**DATASET**.

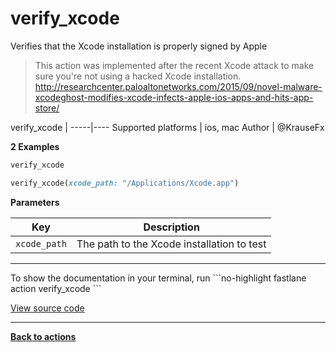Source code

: # verify_xcode


Verifies that the Xcode installation is properly signed by Apple




> This action was implemented after the recent Xcode attack to make sure
you're not using a hacked Xcode installation.
http://researchcenter.paloaltonetworks.com/2015/09/novel-malware-xcodeghost-modifies-xcode-infects-apple-ios-apps-and-hits-app-store/


verify_xcode |
-----|----
Supported platforms | ios, mac
Author | @KrauseFx



**2 Examples**

```ruby
verify_xcode
```

```ruby
verify_xcode(xcode_path: "/Applications/Xcode.app")
```





**Parameters**

Key | Description
----|------------
  `xcode_path` | The path to the Xcode installation to test




<hr />
To show the documentation in your terminal, run
```no-highlight
fastlane action verify_xcode
```

<a href="https://github.com/fastlane/fastlane/blob/master/fastlane/lib/fastlane/actions/verify_xcode.rb" target="_blank">View source code</a>

<hr />

<a href="/actions"><b>Back to actions</b></a>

**EXERCISE INSTRUCTIONS**.
Each record above should come back exactly the same, only without its pictures.

**ANSWER TO THE EXERCISE**.
Source code

: # verify_xcode


Verifies that the Xcode installation is properly signed by Apple




> This action was implemented after the recent Xcode attack to make sure
you're not using a hacked Xcode installation.
http://researchcenter.paloaltonetworks.com/2015/09/novel-malware-xcodeghost-modifies-xcode-infects-apple-ios-apps-and-hits-app-store/


verify_xcode |
-----|----
Supported platforms | ios, mac
Author | @KrauseFx



**2 Examples**

```ruby
verify_xcode
```

```ruby
verify_xcode(xcode_path: "/Applications/Xcode.app")
```





**Parameters**

Key | Description
----|------------
  `xcode_path` | The path to the Xcode installation to test




<hr />
To show the documentation in your terminal, run
```no-highlight
fastlane action verify_xcode
```

<a href="https://github.com/fastlane/fastlane/blob/master/fastlane/lib/fastlane/actions/verify_xcode.rb" target="_blank">View source code</a>

<hr />

<a href="/actions"><b>Back to actions</b></a>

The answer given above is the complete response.